"birgün çekip gideceğim
gazeteleri masa üstündeki bardaklarıayak ucumdaki o çiçekleri
hayellerimi umutlarımı
kedimiz safişi
merdiven dibindeki karınca yuvalarını
beni yok saymanı
masaya serdiğim sofra bezini
sakladığın renkli rüyalarımı
sakındığın ellerini
kütahya hatırası yazan kültablalarını
küllenen aşkımı
köşedeki ceviz ağacını
çatıdaki üzüm salkımlarını
eylül yağmurları ve sıcaklığı ile
temmuz akşamı hatırası canımda
ağustosun ilk haftası aşkımı
bırakıp çekip gideceğim"
cristopher mccandles (ya da alexander supertramp) kadar cesur yüreklerin, onun gibi bir anda her şeyi geride bırakıp yaşamın özünü ve özgürlüğünü bulmak için yollara düşmesidir. yaban hayatı yaşamaktır bir nevi. hatta gerçek hayatı yaşamaktır, bana göre.
into the wild filmini izleyen pek çok kişinin içinde vardır bence bu çekip gitme dürtüsü. çocukluk hayalimi filmde yaşayınca dayanamayıp ağlayıvermiştim. hala gidebilmiş değilim. sanırım sadece kendi içime çekip gidebiliyorum. garip.
Yaşadığımız acılardan ders çıkaramayışımız buralara getirdi bizi. Acının üstüne gidemedik. Belki de hayatın kendisi böyle olduğu içindir. Bazen düşünüyorum da; çekip gitmek daha kolaydı sanki. Çocukluk hayalini gerçekleştirme çabası. Engebeli, çetin, zor; ama huzurlu ve mutlu. Çıkarsız ilişkilerin yaşanabildiği bir yer. Kimsenin birbirine kötü gözle bakmadığı bir yer. Paranın, insanları ve onların onurlarını satın alamadığı bir yer.
Tanıyamamışız birbirimizi. En yakınımızdakiler uzak; uzaklarda hiç tanımadığımız insanlar yakınımız oluvermiş. Karşılıklı sigara yakmışız, dürüstçe. Oralarda yaşamışız. Yaşamak için ise çekip gitmişiz. Yıldızların sonsuza uzandığı yere. Öyle geliveriyor aklıma arada. Çekip gitmek.

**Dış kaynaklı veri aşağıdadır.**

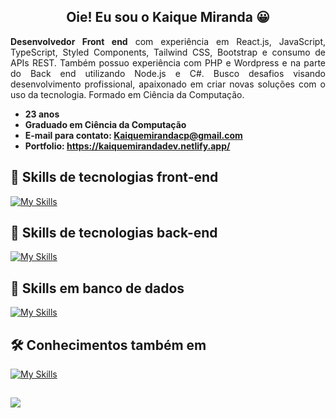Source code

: <h2 align="center">
  Oie! Eu sou o Kaique Miranda 😀
</h2>

<p align="justify">
<b>Desenvolvedor Front end</b> com experiência em React.js, JavaScript, TypeScript, Styled Components, Tailwind CSS, Bootstrap e consumo de APIs REST. Também possuo experiência com PHP e Wordpress e na parte do Back end utilizando Node.js e C#. Busco desafios visando desenvolvimento profissional, apaixonado em criar novas soluções com o uso da tecnologia. Formado em Ciência da Computação.</p>

-   **23 anos**
-   **Graduado em Ciência da Computação**
-   **E-mail para contato: Kaiquemirandacp@gmail.com**
-   **Portfolio: <a href="https://kaiquemirandadev.netlify.app/">https://kaiquemirandadev.netlify.app/</a>**

## 🚀 Skills de tecnologias front-end
[![My Skills](https://skillicons.dev/icons?i=html,css,js,ts,react,vue,tailwind,bootstrap,styledcomponents,sass,jquery)](https://skillicons.dev)

## 🚀 Skills de tecnologias back-end
[![My Skills](https://skillicons.dev/icons?i=nodejs,cs,py,php,java)](https://skillicons.dev)

## 🚀 Skills em banco de dados
[![My Skills](https://skillicons.dev/icons?i=firebase,mysql,mongodb,sqlite,prisma)](https://skillicons.dev)

## 🛠 Conhecimentos também em
[![My Skills](https://skillicons.dev/icons?i=git,figma,ps,postman,wordpress)](https://skillicons.dev)
  

<h2 align="center"></h2>
<a href="https://www.linkedin.com/in/kaique-miranda-3b5247204/"><img src="https://img.shields.io/badge/LinkedIn-0077B5?style=for-the-badge&logo=linkedin&logoColor=white"></a>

arkada bırakılanlar varsa kolay değildir. o an anlaşılmasa bile zordur. bir şehirden çekip gitmek hem de geceleyin, kapıları usulca kapatarak, sessiz ve habersiz...
arkandan güle güle diyen olmasa bile hoşçakal denilir; sanki sesini duyan varmış gibi...
hayal edilen kadar kolay değildir. parasızlık, yalnızlık diye acı gerçekler var çünkü. mutlu olmak için çekip gitmek istersin ama başka dertler çıkar karşına, kısaca fakir ve kimsesizsen hiçbir bok yapamazsın.
Uzun zamandır içimdeki sesin isteği.Belki kaçış belki kurtuluş ama ne olursa olsun gitmek ve bir daha da geriye dönmemek istiyorum.sessiz bir şekilde de değil kapıları çarpa çarpa bağıra bağıra gitmek istiyorum ne haliniz varsa görün diyerek.